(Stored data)
————

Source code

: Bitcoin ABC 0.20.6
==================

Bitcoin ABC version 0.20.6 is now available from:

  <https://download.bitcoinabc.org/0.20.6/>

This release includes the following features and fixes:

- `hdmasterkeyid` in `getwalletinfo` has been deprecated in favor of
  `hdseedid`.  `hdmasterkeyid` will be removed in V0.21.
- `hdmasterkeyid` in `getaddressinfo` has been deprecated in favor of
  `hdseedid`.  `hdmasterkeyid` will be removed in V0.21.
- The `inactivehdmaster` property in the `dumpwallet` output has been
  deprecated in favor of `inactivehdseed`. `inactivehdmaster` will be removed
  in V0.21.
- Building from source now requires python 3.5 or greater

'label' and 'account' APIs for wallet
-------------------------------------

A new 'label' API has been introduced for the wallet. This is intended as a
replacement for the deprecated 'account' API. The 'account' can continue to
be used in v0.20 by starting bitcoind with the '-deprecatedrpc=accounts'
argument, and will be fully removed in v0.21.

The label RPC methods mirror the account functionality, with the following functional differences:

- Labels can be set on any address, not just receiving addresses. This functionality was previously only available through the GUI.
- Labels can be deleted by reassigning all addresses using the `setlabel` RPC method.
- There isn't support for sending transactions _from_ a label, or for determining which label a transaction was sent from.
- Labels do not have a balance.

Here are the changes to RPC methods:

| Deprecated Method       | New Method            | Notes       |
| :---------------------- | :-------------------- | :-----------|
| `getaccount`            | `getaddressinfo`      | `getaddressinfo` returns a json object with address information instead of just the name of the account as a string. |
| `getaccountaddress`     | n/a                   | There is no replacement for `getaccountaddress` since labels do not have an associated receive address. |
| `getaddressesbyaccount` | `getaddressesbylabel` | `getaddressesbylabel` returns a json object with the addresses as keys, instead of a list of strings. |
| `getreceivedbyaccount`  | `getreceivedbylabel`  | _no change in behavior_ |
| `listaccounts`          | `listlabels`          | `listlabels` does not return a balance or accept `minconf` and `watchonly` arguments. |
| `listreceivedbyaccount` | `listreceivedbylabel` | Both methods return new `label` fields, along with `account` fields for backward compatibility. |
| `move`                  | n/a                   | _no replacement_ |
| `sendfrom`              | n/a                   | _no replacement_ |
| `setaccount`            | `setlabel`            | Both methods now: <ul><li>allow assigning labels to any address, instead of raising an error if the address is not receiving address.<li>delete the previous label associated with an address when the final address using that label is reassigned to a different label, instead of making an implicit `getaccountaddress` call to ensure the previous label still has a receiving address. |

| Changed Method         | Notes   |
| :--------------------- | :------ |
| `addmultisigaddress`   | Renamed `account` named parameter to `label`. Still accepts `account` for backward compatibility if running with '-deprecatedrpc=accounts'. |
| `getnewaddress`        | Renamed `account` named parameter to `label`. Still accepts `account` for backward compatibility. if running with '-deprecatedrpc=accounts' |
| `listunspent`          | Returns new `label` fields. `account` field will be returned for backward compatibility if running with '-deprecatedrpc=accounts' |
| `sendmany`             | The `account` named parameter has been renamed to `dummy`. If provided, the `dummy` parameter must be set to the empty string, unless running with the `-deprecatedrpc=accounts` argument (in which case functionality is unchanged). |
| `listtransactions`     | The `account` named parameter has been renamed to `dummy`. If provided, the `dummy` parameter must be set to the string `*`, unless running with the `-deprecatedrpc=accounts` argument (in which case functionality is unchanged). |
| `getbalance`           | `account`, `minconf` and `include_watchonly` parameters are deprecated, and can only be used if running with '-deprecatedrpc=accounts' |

————

_Prompt_
Every line of the data must appear again in the answer, exactly as written.

_Result below_
Source code

: Bitcoin ABC 0.20.6
==================

Bitcoin ABC version 0.20.6 is now available from:

  <https://download.bitcoinabc.org/0.20.6/>

This release includes the following features and fixes:

- `hdmasterkeyid` in `getwalletinfo` has been deprecated in favor of
  `hdseedid`.  `hdmasterkeyid` will be removed in V0.21.
- `hdmasterkeyid` in `getaddressinfo` has been deprecated in favor of
  `hdseedid`.  `hdmasterkeyid` will be removed in V0.21.
- The `inactivehdmaster` property in the `dumpwallet` output has been
  deprecated in favor of `inactivehdseed`. `inactivehdmaster` will be removed
  in V0.21.
- Building from source now requires python 3.5 or greater

'label' and 'account' APIs for wallet
-------------------------------------

A new 'label' API has been introduced for the wallet. This is intended as a
replacement for the deprecated 'account' API. The 'account' can continue to
be used in v0.20 by starting bitcoind with the '-deprecatedrpc=accounts'
argument, and will be fully removed in v0.21.

The label RPC methods mirror the account functionality, with the following functional differences:

- Labels can be set on any address, not just receiving addresses. This functionality was previously only available through the GUI.
- Labels can be deleted by reassigning all addresses using the `setlabel` RPC method.
- There isn't support for sending transactions _from_ a label, or for determining which label a transaction was sent from.
- Labels do not have a balance.

Here are the changes to RPC methods:

| Deprecated Method       | New Method            | Notes       |
| :---------------------- | :-------------------- | :-----------|
| `getaccount`            | `getaddressinfo`      | `getaddressinfo` returns a json object with address information instead of just the name of the account as a string. |
| `getaccountaddress`     | n/a                   | There is no replacement for `getaccountaddress` since labels do not have an associated receive address. |
| `getaddressesbyaccount` | `getaddressesbylabel` | `getaddressesbylabel` returns a json object with the addresses as keys, instead of a list of strings. |
| `getreceivedbyaccount`  | `getreceivedbylabel`  | _no change in behavior_ |
| `listaccounts`          | `listlabels`          | `listlabels` does not return a balance or accept `minconf` and `watchonly` arguments. |
| `listreceivedbyaccount` | `listreceivedbylabel` | Both methods return new `label` fields, along with `account` fields for backward compatibility. |
| `move`                  | n/a                   | _no replacement_ |
| `sendfrom`              | n/a                   | _no replacement_ |
| `setaccount`            | `setlabel`            | Both methods now: <ul><li>allow assigning labels to any address, instead of raising an error if the address is not receiving address.<li>delete the previous label associated with an address when the final address using that label is reassigned to a different label, instead of making an implicit `getaccountaddress` call to ensure the previous label still has a receiving address. |

| Changed Method         | Notes   |
| :--------------------- | :------ |
| `addmultisigaddress`   | Renamed `account` named parameter to `label`. Still accepts `account` for backward compatibility if running with '-deprecatedrpc=accounts'. |
| `getnewaddress`        | Renamed `account` named parameter to `label`. Still accepts `account` for backward compatibility. if running with '-deprecatedrpc=accounts' |
| `listunspent`          | Returns new `label` fields. `account` field will be returned for backward compatibility if running with '-deprecatedrpc=accounts' |
| `sendmany`             | The `account` named parameter has been renamed to `dummy`. If provided, the `dummy` parameter must be set to the empty string, unless running with the `-deprecatedrpc=accounts` argument (in which case functionality is unchanged). |
| `listtransactions`     | The `account` named parameter has been renamed to `dummy`. If provided, the `dummy` parameter must be set to the string `*`, unless running with the `-deprecatedrpc=accounts` argument (in which case functionality is unchanged). |
| `getbalance`           | `account`, `minconf` and `include_watchonly` parameters are deprecated, and can only be used if running with '-deprecatedrpc=accounts' |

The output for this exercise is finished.